Israel 'fighting for its life,' ambassador tells US viewers in coast-to-coast media blitz
Appearing first on Fox News’s Special Report, Leiter declared that Israel was “fighting for its life” and had decided to “cut off the head of the snake” rather than merely parry Iran’s proxies.
Israel’s new ambassador to Washington, Dr. Yechiel Leiter, used a string of high-profile American TV interviews on Friday to frame Jerusalem’s overnight strikes on Iran as an existential act of self-defence and to signal that the operation will not end until Tehran’s uranium-enrichment network is destroyed.
Appearing first on Fox News’s Special Report, Leiter declared that Israel was “fighting for its life” and had decided to “cut off the head of the snake” rather than merely parry Iran’s proxies. In the six-minute segment with anchor Bret Baier he thanked the United States for missile-defence assistance but stressed that Israeli pilots—and not US forces—were carrying out the offensive strikes.
Minutes later he told CNN’s Kaitlan Collins that three salvos of about 150 Iranian ballistic missiles had been fired at Israel during the day, killing one woman and injuring some 40 people. “We expect the barrages to continue,” the envoy warned, accusing Iran of deliberately targeting civilians and vowing that Israel would assess the full damage to Iranian nuclear sites “in four or five days, once the campaign is complete.”

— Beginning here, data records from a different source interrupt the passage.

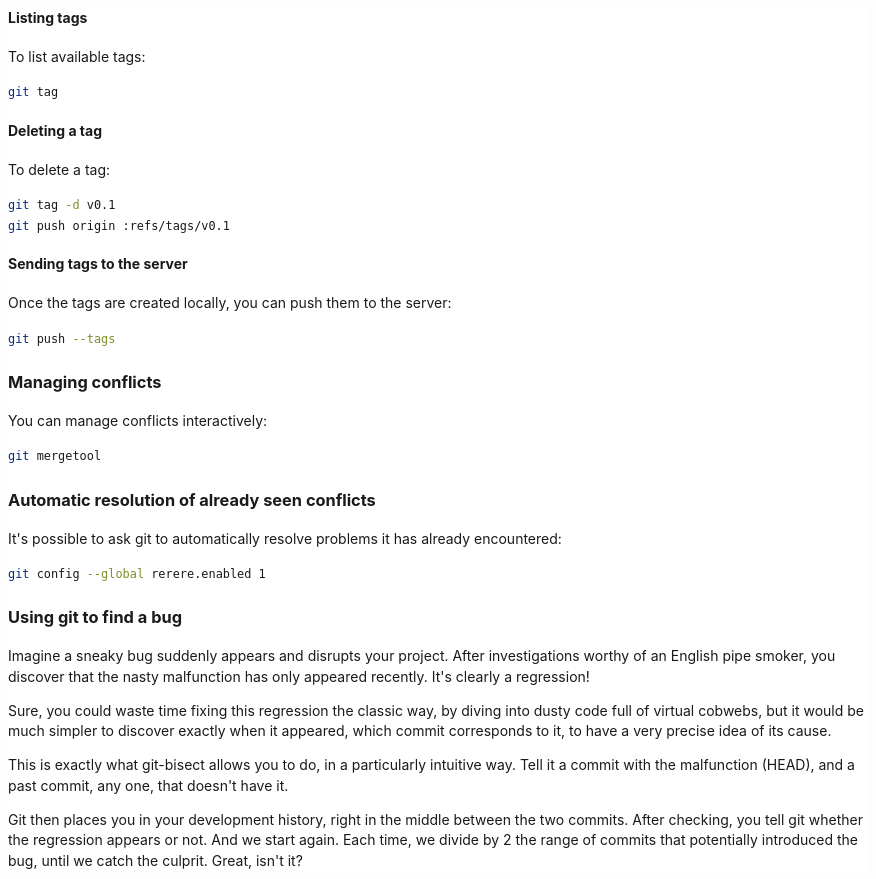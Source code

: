 #### Listing tags

To list available tags:

```bash
git tag
```

#### Deleting a tag

To delete a tag:

```bash
git tag -d v0.1
git push origin :refs/tags/v0.1
```

#### Sending tags to the server

Once the tags are created locally, you can push them to the server:

```bash
git push --tags
```

### Managing conflicts

You can manage conflicts interactively:

```bash
git mergetool
```

### Automatic resolution of already seen conflicts

It's possible to ask git to automatically resolve problems it has already encountered:

```bash
git config --global rerere.enabled 1
```

### Using git to find a bug

Imagine a sneaky bug suddenly appears and disrupts your project. After investigations worthy of an English pipe smoker, you discover that the nasty malfunction has only appeared recently. It's clearly a regression!

Sure, you could waste time fixing this regression the classic way, by diving into dusty code full of virtual cobwebs, but it would be much simpler to discover exactly when it appeared, which commit corresponds to it, to have a very precise idea of its cause.

This is exactly what git-bisect allows you to do, in a particularly intuitive way. Tell it a commit with the malfunction (HEAD), and a past commit, any one, that doesn't have it.

Git then places you in your development history, right in the middle between the two commits. After checking, you tell git whether the regression appears or not. And we start again. Each time, we divide by 2 the range of commits that potentially introduced the bug, until we catch the culprit. Great, isn't it?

On PBS NewsHour Leiter repeated that Iran’s program posed an “existential threat,” citing a scathing International Atomic Energy Agency report and asserting that intelligence showed Tehran “racing” toward weaponisation. He insisted regime change was “for Iranians to decide,” saying Israel’s immediate objective was to eliminate the enrichment facilities at Natanz and Fordow and thereby force Iran to choose talks over total loss of its arsenal.
Throughout the day the ambassador underscored a clear division of labour: Washington would supply defensive cover and diplomatic backing while Israel executed offensive sorties. The message, aimed at American audiences as much as at Tehran, is designed to keep the White House onside while reassuring US viewers that no American combat troops are being drawn into the fight.
Leiter’s tour is set to continue on Sunday when he leads the guest line-up on ABC’s This Week alongside Senator Alex Padilla and former CENTCOM commander Gen. Joseph Votel—indicating that Jerusalem intends to hold the US media spotlight as the operation unfolds.